For them, SU is a place that can give them a degree or a salary, but the town of Stellenbosch should avoid it as much as possible. Khampepe’s report confirms what we already know. SU, white staff and the city should do more to understand how this underbelly of intolerance and, even more often, overprivileged indifference, is maintained.

It should be said that by the word racism I do not mean only the conflict between, or prejudice or suspicion. I am referring, in particular, to white normativity, white supremacy and white resistance to the substantial changes that are taking place in SU.

The former can be easily handled by working on personal relationships across group boundaries and building cohesion and shared goals. This is important work, but not enough.

The second is more difficult to deal with and requires honesty, courage and political imagination. One of the main obstacles is that we tend to depoliticize and reduce social problems to interpersonal and even psychological ones; which unfortunately means that they are easily hijacked by political opportunists from all sides.

Racism is a political problem, and it is also a political problem for white people, and not just for those who are behind.
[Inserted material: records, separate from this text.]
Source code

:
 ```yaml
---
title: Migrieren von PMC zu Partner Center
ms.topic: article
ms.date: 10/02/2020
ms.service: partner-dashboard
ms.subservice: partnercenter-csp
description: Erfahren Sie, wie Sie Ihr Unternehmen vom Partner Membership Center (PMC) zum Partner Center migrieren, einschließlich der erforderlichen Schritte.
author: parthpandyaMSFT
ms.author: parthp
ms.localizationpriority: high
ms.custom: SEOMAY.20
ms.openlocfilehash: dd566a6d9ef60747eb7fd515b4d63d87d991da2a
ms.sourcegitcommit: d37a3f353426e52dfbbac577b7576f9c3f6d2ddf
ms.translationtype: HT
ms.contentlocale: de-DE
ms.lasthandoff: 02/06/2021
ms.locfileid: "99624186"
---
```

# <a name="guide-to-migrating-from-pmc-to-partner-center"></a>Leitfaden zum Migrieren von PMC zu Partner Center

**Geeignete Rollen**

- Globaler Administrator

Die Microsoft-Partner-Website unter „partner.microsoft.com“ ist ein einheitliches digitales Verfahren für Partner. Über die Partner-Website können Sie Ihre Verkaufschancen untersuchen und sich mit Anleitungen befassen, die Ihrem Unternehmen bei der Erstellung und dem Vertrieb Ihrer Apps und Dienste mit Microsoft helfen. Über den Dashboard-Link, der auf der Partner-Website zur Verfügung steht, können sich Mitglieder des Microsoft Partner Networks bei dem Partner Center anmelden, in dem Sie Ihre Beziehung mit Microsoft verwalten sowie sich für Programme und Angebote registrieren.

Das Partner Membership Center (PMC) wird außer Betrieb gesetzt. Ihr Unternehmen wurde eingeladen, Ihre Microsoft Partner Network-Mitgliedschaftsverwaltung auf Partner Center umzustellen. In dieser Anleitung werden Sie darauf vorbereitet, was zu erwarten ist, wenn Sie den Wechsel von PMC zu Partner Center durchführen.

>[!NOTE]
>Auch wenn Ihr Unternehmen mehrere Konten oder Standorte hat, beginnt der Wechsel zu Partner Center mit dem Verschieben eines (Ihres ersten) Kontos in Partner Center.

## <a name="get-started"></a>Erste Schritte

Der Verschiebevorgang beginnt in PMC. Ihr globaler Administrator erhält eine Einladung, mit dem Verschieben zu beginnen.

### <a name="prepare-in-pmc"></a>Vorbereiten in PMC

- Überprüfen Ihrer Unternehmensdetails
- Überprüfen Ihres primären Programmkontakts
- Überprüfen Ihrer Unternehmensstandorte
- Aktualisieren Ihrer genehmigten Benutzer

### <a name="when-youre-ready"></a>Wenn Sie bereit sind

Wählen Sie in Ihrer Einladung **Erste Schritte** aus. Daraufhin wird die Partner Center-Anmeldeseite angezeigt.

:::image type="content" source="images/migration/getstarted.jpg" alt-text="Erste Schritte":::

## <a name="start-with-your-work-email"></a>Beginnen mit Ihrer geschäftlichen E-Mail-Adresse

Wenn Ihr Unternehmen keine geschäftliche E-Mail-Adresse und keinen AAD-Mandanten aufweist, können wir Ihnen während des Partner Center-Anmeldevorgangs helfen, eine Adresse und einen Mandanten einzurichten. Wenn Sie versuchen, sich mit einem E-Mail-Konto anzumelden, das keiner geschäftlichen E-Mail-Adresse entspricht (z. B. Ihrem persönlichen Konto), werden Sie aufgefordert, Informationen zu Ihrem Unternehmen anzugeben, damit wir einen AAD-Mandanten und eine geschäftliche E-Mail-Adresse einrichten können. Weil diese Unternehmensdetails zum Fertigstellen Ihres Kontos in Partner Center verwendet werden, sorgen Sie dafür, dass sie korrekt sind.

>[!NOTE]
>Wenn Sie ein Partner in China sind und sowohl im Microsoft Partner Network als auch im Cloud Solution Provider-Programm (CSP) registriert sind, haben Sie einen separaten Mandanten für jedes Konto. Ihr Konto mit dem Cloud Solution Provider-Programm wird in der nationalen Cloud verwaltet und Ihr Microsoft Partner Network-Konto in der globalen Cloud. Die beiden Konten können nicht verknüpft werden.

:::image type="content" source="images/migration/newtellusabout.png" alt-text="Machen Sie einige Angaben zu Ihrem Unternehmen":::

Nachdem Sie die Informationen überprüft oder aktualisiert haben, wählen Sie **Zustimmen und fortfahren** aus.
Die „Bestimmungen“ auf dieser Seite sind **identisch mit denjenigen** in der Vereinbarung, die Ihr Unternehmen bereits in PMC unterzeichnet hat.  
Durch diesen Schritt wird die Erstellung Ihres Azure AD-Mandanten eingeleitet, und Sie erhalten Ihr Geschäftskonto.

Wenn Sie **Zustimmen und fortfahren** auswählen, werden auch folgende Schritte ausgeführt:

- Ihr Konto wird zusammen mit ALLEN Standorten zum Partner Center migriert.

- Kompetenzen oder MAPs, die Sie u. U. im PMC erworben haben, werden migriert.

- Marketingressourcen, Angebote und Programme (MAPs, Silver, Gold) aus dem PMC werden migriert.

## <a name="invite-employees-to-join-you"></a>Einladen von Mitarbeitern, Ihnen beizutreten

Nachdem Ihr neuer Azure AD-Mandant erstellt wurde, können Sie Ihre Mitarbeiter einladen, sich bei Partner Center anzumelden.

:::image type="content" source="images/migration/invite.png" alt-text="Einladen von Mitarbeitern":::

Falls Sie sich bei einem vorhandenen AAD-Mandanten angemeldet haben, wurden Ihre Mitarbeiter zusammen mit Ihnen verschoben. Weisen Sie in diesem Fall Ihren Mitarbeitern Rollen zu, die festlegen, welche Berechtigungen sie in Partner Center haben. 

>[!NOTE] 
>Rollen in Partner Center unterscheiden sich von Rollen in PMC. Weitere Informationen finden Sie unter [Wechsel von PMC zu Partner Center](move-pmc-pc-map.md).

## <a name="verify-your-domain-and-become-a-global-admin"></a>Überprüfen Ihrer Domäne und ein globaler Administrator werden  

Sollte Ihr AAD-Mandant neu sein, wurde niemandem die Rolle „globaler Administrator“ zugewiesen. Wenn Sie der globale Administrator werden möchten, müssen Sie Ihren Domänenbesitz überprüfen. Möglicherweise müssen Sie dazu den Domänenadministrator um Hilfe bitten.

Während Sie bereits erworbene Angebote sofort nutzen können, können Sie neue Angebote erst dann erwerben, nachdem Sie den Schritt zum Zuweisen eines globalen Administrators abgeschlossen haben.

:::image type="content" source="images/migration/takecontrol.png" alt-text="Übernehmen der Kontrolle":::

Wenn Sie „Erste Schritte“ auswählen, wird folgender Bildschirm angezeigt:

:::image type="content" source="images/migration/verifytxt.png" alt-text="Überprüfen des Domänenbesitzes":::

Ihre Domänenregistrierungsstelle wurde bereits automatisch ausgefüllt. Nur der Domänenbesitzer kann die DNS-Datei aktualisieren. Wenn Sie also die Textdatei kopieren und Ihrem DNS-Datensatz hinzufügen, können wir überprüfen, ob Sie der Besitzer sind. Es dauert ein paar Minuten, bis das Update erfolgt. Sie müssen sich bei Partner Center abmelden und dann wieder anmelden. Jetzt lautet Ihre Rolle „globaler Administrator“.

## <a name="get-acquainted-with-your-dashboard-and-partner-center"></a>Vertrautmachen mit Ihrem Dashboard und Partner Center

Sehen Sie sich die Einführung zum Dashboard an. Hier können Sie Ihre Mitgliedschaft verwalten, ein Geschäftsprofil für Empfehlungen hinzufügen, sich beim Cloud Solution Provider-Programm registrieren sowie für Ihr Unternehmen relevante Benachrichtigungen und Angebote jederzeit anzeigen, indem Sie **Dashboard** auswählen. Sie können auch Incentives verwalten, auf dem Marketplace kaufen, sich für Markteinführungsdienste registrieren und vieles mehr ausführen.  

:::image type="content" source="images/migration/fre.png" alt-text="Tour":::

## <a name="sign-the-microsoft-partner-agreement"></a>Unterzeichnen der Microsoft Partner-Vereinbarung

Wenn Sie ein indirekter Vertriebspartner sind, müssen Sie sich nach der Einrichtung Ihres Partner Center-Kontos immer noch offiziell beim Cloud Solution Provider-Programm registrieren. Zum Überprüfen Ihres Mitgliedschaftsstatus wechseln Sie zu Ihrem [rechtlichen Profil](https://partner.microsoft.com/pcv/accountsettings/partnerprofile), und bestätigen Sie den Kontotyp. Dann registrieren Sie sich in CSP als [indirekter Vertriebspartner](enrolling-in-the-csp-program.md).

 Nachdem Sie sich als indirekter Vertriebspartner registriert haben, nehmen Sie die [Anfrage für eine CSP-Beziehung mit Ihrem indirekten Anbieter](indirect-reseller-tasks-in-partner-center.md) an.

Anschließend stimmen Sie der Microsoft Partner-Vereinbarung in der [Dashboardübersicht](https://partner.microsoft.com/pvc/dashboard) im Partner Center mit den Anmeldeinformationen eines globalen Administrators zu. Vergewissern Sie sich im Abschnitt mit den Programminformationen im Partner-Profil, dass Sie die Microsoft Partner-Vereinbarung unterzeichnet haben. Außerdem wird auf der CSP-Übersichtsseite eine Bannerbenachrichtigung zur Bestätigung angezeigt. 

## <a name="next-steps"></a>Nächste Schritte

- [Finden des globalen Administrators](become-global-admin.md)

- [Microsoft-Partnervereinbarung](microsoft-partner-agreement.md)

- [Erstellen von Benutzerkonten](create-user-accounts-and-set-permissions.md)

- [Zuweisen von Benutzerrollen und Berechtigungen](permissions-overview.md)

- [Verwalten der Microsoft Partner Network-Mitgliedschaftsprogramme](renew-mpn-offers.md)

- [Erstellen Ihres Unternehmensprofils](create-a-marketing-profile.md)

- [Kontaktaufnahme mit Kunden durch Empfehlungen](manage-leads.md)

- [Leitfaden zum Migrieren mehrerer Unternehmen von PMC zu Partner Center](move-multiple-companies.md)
Our racial reality is the primary ideological framework within which we, as white people, construct ourselves politically and construct our social and cultural world.

The future of SU, and Stellenbosch, does not depend on how much white people here can rise above our individual stereotypes and prejudices about others. That future will depend on the extent to which white people can articulate anti-racism as an authentic political position and, in line with it, fundamentally rethink ourselves, our environment and our relationship with the continent and the people we share.

It will take more than taking a stand against individual acts of racism. What is needed is a fundamental reimagining of who we are.

This is an edited version of an article originally published by Africa as a Countryadapted from University Seminar: SU, racism and the future (Litnet), and translated by Sean Jacobs.

The views expressed are those of the author and do not necessarily reflect official policy or position Mail & Guardians.